## Task brief:
If a line below contains "high", add it to your tally, then answer with the tally alone.

Excerpts from a dataset

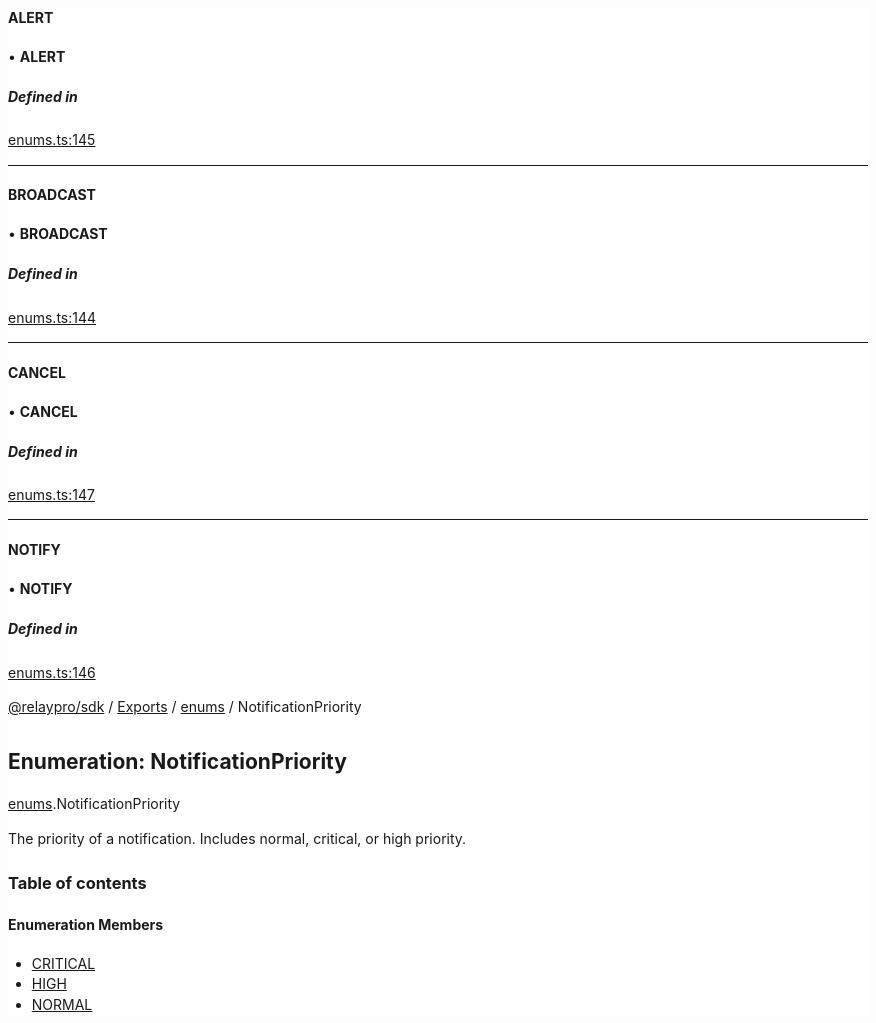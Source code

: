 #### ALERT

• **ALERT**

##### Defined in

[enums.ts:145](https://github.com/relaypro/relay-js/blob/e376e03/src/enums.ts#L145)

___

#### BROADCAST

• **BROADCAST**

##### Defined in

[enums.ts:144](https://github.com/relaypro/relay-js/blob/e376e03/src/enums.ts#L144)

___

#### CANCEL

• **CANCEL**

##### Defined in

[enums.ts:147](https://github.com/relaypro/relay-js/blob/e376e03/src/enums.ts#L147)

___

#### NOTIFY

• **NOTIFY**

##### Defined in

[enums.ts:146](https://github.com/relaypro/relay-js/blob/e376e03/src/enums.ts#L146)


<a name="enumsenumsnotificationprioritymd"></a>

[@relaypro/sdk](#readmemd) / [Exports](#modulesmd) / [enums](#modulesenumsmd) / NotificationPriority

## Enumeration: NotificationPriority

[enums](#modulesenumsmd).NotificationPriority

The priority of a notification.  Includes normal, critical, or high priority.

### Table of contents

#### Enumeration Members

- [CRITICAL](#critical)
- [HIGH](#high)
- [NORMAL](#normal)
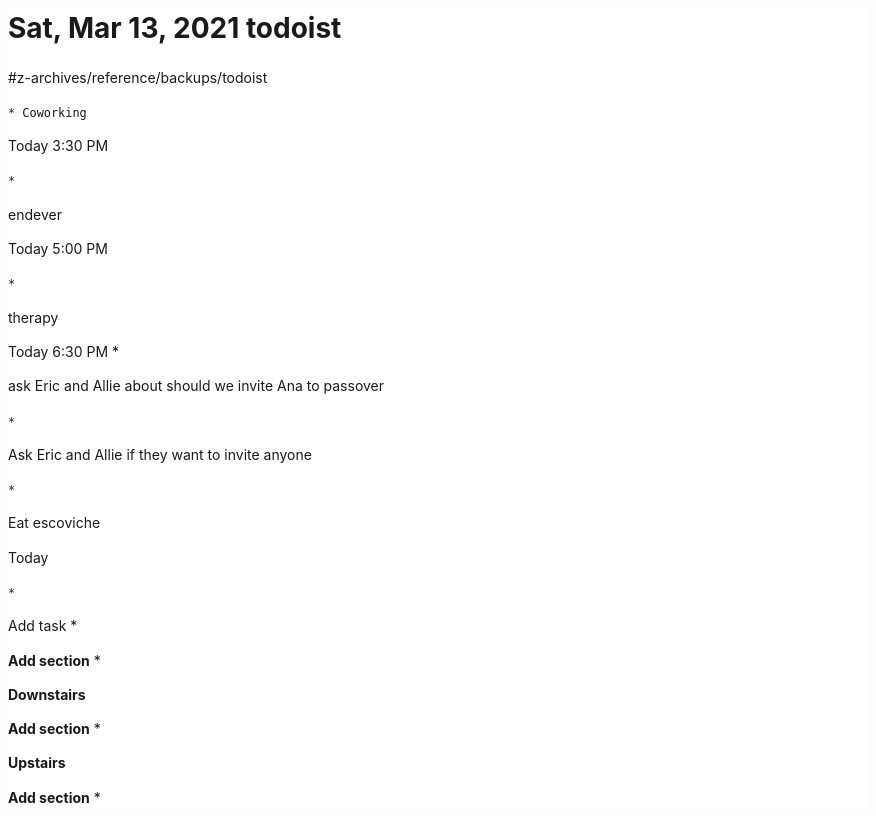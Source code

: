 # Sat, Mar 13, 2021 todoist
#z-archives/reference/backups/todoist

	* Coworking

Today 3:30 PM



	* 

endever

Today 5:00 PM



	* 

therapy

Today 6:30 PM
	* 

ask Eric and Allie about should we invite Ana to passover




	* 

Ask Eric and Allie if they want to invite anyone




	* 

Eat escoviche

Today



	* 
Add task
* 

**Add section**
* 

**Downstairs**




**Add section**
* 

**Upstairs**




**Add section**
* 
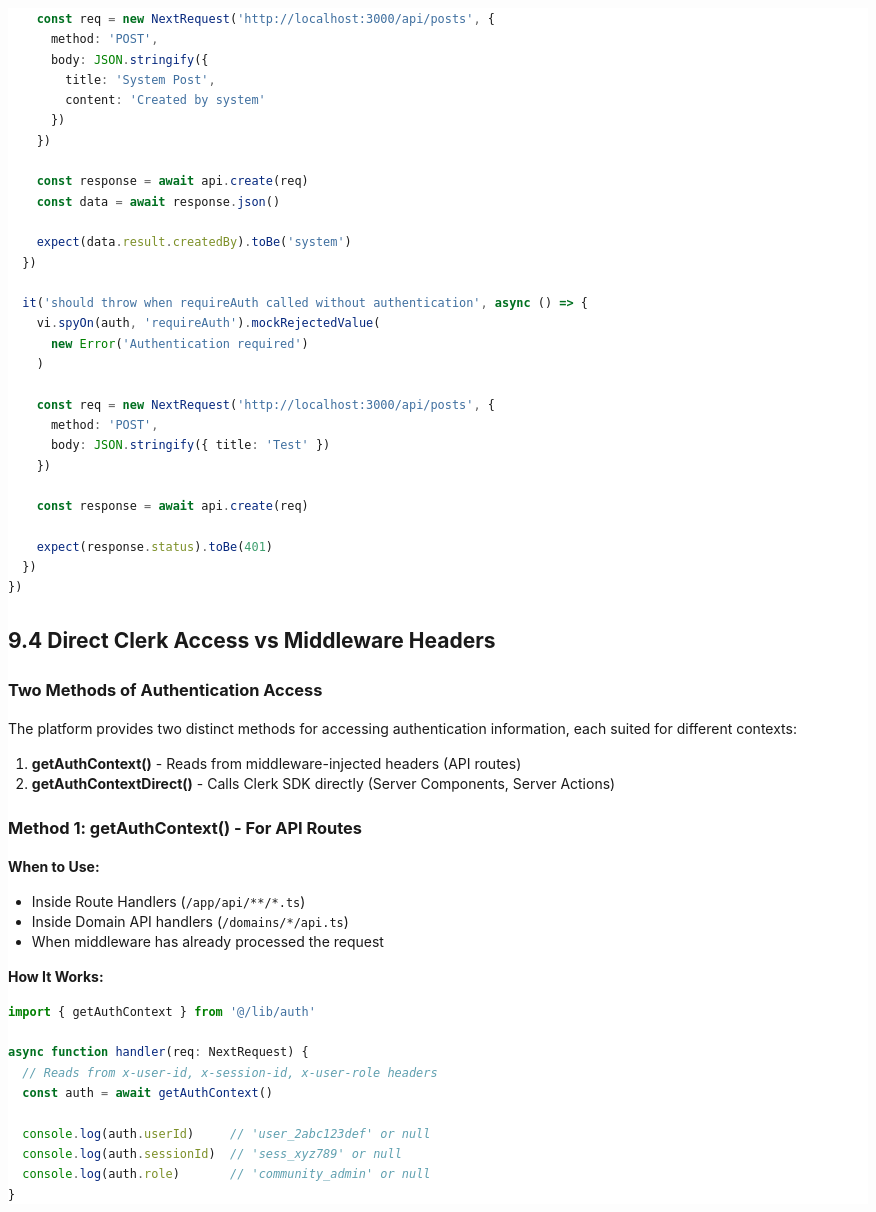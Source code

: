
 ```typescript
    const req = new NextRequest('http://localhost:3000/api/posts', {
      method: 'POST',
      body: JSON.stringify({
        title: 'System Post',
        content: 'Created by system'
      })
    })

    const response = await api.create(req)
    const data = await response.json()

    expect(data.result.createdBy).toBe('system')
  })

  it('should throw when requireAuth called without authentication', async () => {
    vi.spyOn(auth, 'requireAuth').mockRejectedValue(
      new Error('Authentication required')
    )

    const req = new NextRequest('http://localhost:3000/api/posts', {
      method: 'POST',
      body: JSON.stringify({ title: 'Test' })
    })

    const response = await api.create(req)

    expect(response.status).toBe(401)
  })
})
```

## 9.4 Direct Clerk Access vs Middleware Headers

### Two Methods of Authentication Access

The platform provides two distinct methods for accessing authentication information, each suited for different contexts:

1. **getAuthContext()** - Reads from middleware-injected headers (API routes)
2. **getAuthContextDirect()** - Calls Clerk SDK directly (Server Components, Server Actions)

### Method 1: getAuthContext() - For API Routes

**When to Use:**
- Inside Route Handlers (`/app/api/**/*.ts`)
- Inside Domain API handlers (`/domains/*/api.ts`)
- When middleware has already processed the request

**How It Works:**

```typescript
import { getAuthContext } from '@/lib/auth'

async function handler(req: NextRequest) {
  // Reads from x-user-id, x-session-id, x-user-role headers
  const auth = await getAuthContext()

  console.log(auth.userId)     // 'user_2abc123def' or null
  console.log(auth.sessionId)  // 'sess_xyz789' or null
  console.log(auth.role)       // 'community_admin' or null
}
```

## Result for this task:
2